The line count for "distributions" is all that is needed: say how many lines in the listing below contain it.

______

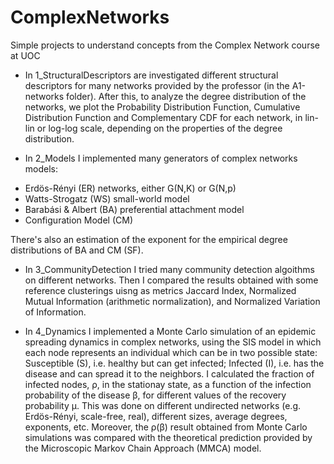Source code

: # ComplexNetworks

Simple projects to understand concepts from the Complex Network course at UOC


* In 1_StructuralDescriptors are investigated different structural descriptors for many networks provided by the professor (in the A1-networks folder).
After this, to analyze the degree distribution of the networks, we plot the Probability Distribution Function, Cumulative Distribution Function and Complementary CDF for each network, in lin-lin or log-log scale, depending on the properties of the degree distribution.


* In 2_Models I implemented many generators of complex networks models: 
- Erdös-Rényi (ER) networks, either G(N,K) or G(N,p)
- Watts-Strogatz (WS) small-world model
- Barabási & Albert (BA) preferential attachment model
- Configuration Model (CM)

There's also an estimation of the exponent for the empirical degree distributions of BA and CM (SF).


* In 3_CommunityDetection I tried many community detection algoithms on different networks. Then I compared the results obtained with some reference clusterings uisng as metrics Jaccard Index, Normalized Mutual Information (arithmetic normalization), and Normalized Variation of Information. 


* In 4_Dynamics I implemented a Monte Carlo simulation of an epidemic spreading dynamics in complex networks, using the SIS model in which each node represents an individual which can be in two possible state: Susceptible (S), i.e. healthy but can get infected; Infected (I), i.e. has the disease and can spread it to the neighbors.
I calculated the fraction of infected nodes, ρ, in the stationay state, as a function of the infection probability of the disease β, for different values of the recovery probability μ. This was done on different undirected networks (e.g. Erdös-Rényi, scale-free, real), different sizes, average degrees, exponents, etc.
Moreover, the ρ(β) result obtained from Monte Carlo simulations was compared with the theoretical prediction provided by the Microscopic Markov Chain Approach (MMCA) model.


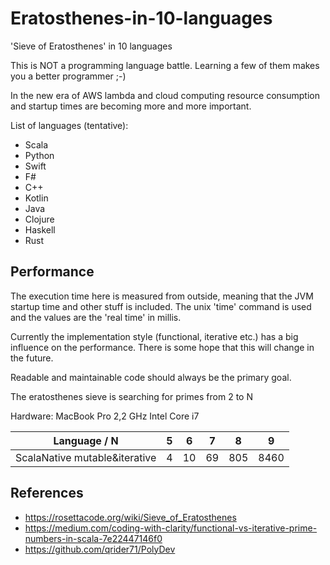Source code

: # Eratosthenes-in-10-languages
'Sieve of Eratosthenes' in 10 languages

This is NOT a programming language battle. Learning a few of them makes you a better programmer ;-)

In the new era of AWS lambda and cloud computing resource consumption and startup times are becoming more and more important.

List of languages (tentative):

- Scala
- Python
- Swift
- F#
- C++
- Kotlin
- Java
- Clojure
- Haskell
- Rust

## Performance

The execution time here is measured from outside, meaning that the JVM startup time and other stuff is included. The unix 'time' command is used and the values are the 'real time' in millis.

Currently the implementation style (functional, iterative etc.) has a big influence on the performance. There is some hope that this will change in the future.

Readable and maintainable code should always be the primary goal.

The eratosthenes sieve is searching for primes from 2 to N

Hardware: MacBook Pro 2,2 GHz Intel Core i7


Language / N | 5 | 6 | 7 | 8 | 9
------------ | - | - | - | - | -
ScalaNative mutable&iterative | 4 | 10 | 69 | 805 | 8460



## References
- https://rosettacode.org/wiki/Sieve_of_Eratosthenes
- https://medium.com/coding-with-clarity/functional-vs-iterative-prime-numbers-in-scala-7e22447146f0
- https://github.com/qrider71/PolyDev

______

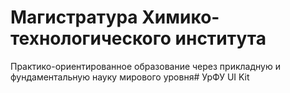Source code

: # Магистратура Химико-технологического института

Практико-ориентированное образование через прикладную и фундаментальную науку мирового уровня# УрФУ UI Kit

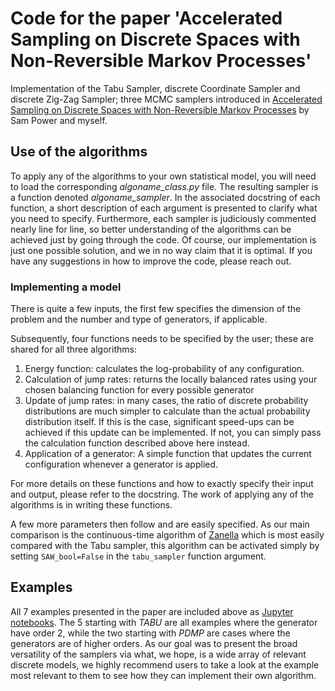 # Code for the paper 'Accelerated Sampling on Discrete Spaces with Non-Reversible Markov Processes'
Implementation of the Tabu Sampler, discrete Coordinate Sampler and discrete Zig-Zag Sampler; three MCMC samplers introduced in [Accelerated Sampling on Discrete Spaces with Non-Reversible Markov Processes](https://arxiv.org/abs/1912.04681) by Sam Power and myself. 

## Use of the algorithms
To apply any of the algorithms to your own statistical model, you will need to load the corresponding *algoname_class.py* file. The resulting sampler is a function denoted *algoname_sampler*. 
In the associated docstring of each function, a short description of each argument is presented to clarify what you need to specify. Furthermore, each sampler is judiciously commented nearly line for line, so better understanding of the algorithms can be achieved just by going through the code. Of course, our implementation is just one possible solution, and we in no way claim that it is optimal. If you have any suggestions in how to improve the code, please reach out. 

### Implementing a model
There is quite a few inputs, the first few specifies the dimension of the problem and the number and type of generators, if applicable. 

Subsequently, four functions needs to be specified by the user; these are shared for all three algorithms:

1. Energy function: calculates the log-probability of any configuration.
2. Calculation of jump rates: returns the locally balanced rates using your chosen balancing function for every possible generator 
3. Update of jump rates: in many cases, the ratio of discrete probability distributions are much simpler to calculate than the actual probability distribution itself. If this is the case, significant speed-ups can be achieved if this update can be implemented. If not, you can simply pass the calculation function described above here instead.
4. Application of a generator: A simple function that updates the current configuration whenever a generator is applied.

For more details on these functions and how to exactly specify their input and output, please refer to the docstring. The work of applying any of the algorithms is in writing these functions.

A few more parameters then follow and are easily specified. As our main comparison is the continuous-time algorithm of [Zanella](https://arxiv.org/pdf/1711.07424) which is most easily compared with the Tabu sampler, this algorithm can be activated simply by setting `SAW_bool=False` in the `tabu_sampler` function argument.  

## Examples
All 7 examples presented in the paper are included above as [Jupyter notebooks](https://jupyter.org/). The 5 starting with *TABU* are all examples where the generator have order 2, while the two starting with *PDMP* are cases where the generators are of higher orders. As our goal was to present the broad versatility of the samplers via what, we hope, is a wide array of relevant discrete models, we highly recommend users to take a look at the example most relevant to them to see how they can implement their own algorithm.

______

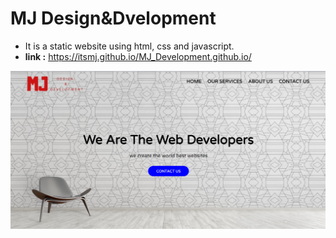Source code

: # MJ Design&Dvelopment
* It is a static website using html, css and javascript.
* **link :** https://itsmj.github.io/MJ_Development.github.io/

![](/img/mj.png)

______

Exercise result >> 2